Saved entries
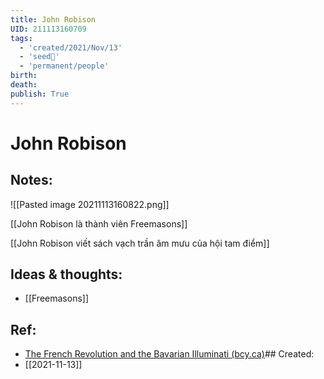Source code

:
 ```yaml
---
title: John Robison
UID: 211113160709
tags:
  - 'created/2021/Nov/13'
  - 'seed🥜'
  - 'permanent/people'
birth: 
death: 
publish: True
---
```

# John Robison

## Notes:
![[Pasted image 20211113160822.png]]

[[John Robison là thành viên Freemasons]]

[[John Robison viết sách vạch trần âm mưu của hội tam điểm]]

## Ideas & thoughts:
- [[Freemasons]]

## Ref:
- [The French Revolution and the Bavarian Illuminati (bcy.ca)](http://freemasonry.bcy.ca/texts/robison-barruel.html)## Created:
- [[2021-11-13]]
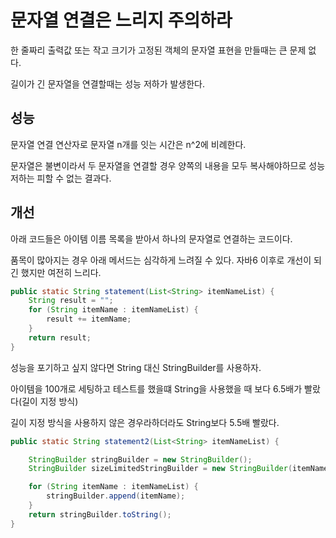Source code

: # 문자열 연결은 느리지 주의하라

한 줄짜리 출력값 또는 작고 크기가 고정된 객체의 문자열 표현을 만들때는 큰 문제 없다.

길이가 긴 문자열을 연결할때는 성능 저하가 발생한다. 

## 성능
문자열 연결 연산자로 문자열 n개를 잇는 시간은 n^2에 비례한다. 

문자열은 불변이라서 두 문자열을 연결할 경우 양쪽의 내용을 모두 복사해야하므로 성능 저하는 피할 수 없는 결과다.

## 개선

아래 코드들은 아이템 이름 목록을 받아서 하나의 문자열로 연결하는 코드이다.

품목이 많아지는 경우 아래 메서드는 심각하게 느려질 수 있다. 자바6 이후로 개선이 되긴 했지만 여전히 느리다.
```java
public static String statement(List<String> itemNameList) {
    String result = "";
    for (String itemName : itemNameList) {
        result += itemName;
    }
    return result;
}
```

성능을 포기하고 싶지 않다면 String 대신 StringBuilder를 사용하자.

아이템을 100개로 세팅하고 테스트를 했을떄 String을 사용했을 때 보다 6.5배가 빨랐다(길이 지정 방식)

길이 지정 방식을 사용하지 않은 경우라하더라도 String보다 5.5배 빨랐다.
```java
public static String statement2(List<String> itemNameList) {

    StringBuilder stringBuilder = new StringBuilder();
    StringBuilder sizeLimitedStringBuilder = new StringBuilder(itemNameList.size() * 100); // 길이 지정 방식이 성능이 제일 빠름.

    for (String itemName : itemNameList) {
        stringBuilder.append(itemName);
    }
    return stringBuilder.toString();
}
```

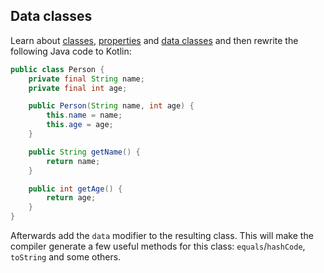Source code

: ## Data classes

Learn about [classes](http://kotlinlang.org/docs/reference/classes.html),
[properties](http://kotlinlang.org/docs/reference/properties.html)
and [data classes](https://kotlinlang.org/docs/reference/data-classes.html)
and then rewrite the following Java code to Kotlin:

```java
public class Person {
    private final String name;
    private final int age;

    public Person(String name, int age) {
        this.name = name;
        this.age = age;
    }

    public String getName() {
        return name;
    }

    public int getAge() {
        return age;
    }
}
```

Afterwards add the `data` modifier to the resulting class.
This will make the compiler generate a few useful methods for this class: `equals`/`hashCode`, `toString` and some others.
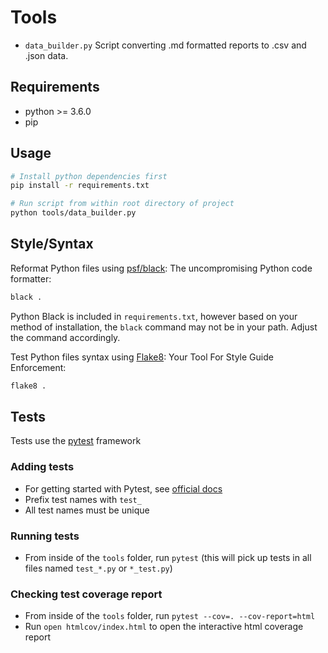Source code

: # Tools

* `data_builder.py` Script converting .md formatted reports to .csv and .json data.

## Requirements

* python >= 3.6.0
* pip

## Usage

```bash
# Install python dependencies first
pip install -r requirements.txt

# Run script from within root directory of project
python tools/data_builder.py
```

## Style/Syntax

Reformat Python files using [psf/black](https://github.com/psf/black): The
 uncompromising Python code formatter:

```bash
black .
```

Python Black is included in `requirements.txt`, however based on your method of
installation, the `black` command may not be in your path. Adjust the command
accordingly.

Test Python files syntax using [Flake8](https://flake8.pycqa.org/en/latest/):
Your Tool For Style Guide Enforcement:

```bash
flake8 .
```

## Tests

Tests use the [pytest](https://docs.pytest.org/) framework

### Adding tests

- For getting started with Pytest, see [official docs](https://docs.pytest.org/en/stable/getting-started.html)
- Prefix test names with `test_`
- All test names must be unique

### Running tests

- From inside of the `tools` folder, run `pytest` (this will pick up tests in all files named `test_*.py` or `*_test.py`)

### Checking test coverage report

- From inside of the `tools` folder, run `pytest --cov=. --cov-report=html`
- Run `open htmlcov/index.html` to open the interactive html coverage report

Instructions to follow -
Copy out exactly the lines from the one containing "- For getting" through the last line above, keeping both end lines.

Finished task -
- For getting started with Pytest, see [official docs](https://docs.pytest.org/en/stable/getting-started.html)
- Prefix test names with `test_`
- All test names must be unique

### Running tests

- From inside of the `tools` folder, run `pytest` (this will pick up tests in all files named `test_*.py` or `*_test.py`)

### Checking test coverage report

- From inside of the `tools` folder, run `pytest --cov=. --cov-report=html`
- Run `open htmlcov/index.html` to open the interactive html coverage report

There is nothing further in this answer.